GOAL OF THE EXERCISE :: For each line below that contains the string "flex", copy that line.
*** Opening GIVEN DATA ***
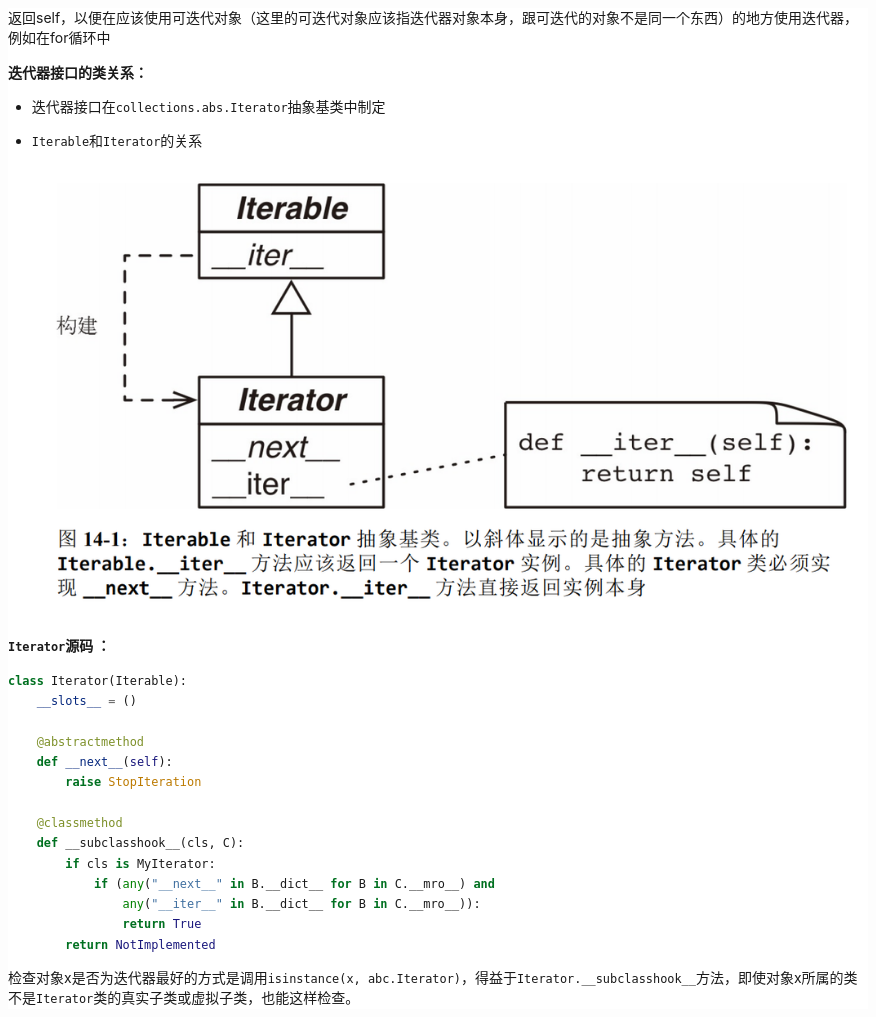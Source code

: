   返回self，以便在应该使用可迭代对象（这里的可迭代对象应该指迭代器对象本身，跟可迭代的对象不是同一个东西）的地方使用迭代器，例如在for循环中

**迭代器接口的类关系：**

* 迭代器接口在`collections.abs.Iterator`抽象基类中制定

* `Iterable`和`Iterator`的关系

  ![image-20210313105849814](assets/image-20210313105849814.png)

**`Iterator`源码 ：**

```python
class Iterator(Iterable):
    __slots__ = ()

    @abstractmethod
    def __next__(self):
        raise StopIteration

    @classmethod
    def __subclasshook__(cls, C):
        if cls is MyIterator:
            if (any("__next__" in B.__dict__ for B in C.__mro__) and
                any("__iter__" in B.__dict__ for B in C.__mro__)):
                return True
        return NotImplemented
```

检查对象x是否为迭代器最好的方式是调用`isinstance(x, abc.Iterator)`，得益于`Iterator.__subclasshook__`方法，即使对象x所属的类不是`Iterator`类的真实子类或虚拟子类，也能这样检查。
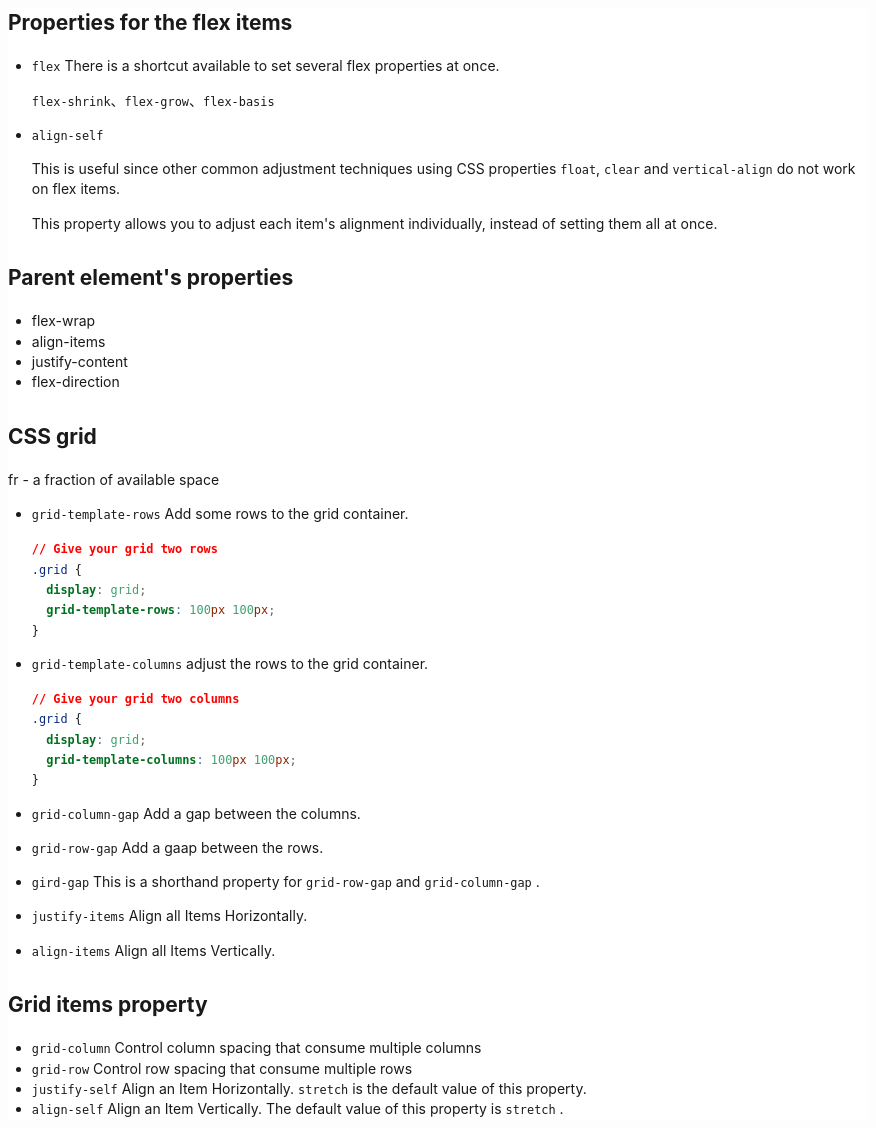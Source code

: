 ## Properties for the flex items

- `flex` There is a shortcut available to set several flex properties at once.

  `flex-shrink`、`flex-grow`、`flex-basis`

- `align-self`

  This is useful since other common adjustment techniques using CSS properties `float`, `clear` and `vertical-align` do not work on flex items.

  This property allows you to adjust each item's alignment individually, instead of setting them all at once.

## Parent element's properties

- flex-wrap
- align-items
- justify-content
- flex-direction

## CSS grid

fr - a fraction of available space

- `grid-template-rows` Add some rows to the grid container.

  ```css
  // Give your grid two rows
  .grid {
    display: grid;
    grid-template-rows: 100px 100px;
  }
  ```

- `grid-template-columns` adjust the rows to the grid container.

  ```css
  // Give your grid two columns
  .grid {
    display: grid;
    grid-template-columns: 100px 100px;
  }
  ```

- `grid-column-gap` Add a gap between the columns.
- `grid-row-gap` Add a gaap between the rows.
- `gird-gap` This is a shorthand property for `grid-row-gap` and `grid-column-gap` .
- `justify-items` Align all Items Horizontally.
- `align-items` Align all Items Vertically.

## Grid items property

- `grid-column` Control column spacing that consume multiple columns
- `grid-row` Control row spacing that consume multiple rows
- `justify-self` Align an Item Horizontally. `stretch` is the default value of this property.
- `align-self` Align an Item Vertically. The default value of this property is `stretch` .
*** Closing GIVEN DATA ***
RESPONSE BELOW ::
: ## Properties for the flex items
- `flex` There is a shortcut available to set several flex properties at once.
  `flex-shrink`、`flex-grow`、`flex-basis`
  This is useful since other common adjustment techniques using CSS properties `float`, `clear` and `vertical-align` do not work on flex items.
- flex-wrap
- flex-direction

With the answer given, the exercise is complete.